At TNI BioTech, Inc., our goal is to benefit patients with chronic and often life-threatening diseases through the activation and rebalancing of the body's immune system using our patented immunotherapy.
Our products, technologies, and patents are designed to harness the power of the immune system to improve the treatment of cancer and infections, such as HIV/AIDS and autoimmune diseases. We are currently developing active and adoptive forms of immunotherapies.
Our most advanced clinical programs involve immunotherapy with methionine-enkephalin (MENK) or low dose naltrexone, which both work by triggering opioid receptors on immune cells and lead to an activation and expansion of various cells in the immune system.
One third of idiopathic Parkinson's disease (IPD) patients report fatigue as their most disabling symptom, and 58% consider fatigue to be one of their three most disabling symptoms. The use of low-dosenaltrexone (LDN), 4.5 mg qhs, has been anecdotally reported to improve fatigue in IPD.
We are examining the tolerability and effectiveness of LDN in patients with parkinsonism in an ongoing open-label trial. Fatigue and motor symptoms in the “On” state are being assessed at baseline and every 4 months over 1 year using the Parkinson Fatigue Scale (PFS-16) and the Unified Parkinson's Disease Rating Scale (UPDRS), respectively. Global Satisfaction of Treatment is also being assessed. We report here on the changes in fatigue and motor scores among the 4 IPD subjects who were fatigued at baseline, defined as a score of e 53 on the PFS-16. We also compare the fatigue changes with those from previous trials in fatigued IPD and multiple sclerosis (MS) patients.
Eight subjects have been enrolled since January 2009. The 4 IPD subjects who were fatigued at baseline have experienced a mean 22% reduction in PFS-16 scores (range 13–30%) and a 15% increase in total UPDRS “On” scores after 8 months of LDN therapy. Mean Global Satisfaction of Treatment at 8 months was 8.75 on the 10-point scale. No side effects have been associated with LDN therapy among the 8 subjects. Based on previous randomized controlled trials (RCTs), the only effective therapy for fatigue in IPD has been methylphenidate, which showed a 16% decrease in fatigue from baseline. The three therapies demonstrating effectiveness in treating fatigue in MS patients in RCTs have been amantadine, modafinil, and aspirin, which decreased fatigue by 24%, 20%, and 18% from baseline, respectively. Modafinil was shown to be ineffective in treating fatigue in IPD.

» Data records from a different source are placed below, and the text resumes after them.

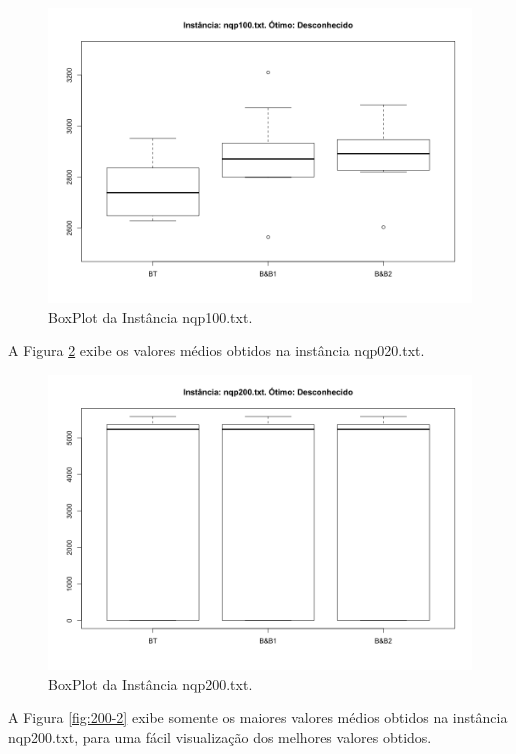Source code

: \documentclass[12pt]{article}
\begin{document}
	\begin{figure}[H]
		\centering
		\includegraphics[width=0.9\linewidth]{img/100-2}
		\caption{BoxPlot da Instância nqp100.txt.}
		\label{fig:100-2}
	\end{figure}

	A Figura \ref{fig:200} exibe os valores médios obtidos na instância nqp020.txt.

	\begin{figure}[H]
		\centering
		\includegraphics[width=0.9\linewidth]{img/200}
		\caption{BoxPlot da Instância nqp200.txt.}
		\label{fig:200}
	\end{figure}

	A Figura \ref{fig:200-2} exibe somente os maiores valores médios obtidos na instância nqp200.txt, para uma fácil visualização dos melhores valores obtidos.
\end{document}
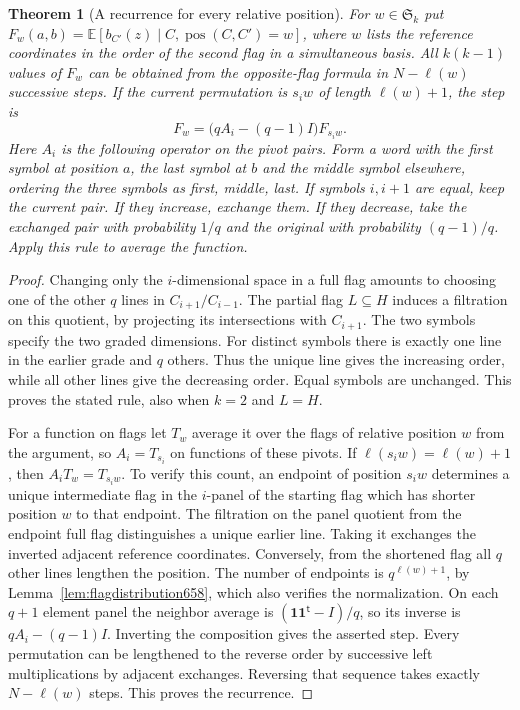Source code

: \documentclass[a4paper,11pt]{article}
\newtheorem{theorem}[proposition]{Theorem}
\theoremstyle{definition}
\theoremstyle{remark}
\numberwithin{equation}{section}
\begin{document}
\begin{theorem}[A recurrence for every relative position]
\leavevmode\label{thm:pivotrecursion660}
For \(w\in\mathfrak S_k\) put
\(F_w(a,b)=\mathbb E[b_{C'}(z)\mid C,\operatorname{pos}(C,C')=w]\),
where \(w\) lists the reference coordinates in the order of the
second flag in a simultaneous basis. All \(k(k-1)\) values of
\(F_w\) can be obtained from the opposite-flag formula in
\(N-\ell(w)\) successive steps. If the current permutation is
\(s_i w\) of length \(\ell(w)+1\), the step is
\[
                   F_w=\big(qA_i-(q-1)I\big)F_{s_i w}.
\]
Here \(A_i\) is the following operator on the pivot pairs. Form a
word with the first symbol at position \(a\), the last symbol at
\(b\) and the middle symbol elsewhere, ordering the three symbols
as first, middle, last. If symbols \(i,i+1\) are equal, keep
the current pair. If they increase, exchange them. If they
decrease, take the exchanged pair with probability \(1/q\) and
the original with probability \((q-1)/q\). Apply this rule to
average the function.
\end{theorem}
\begin{proof}
Changing only the \(i\)-dimensional space in a full flag amounts
to choosing one of the other \(q\) lines in
\(C_{i+1}/C_{i-1}\). The partial flag \(L\subseteq H\) induces
a filtration on this quotient, by projecting its intersections
with \(C_{i+1}\). The two symbols specify the two graded
dimensions. For distinct symbols there is exactly one line
in the earlier grade and \(q\) others. Thus the unique line
gives the increasing order, while all other lines give the
decreasing order. Equal symbols are unchanged. This proves
the stated rule, also when \(k=2\) and \(L=H\).

For a function on flags let \(T_w\) average it over the flags
of relative position \(w\) from the argument, so \(A_i=T_{s_i}\)
on functions of these pivots. If \(\ell(s_i w)=\ell(w)+1\), then
\(A_iT_w=T_{s_i w}\). To verify this count, an endpoint of
position \(s_i w\) determines a unique intermediate flag in
the \(i\)-panel of the starting flag which has shorter position
\(w\) to that endpoint. The filtration on the panel quotient
from the endpoint full flag distinguishes a unique earlier
line. Taking it exchanges the inverted adjacent reference
coordinates. Conversely, from the shortened flag all \(q\)
other lines lengthen the position. The number of endpoints
is \(q^{\ell(w)+1}\), by Lemma~\ref{lem:flagdistribution658},
which also verifies the normalization. On each \(q+1\) element
panel the neighbor average is \((\mathbf1\mathbf1^{\mathsf t}-I)/q\),
so its inverse is \(qA_i-(q-1)I\). Inverting the composition
gives the asserted step. Every permutation can be lengthened
to the reverse order by successive left multiplications by
adjacent exchanges. Reversing that sequence takes exactly
\(N-\ell(w)\) steps. This proves the recurrence.
\end{proof}
\end{document}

In this small, open-label trial, LDN therapy was well tolerated and was associated with equivalent reductions in fatigue compared with historical benchmarks. These observed reductions in fatigue are unlikely to have been a function of any perceived improvements to motor symptoms, because UPDRS scores slightly worsened over the 8-month trial, as expected in this progressive disease.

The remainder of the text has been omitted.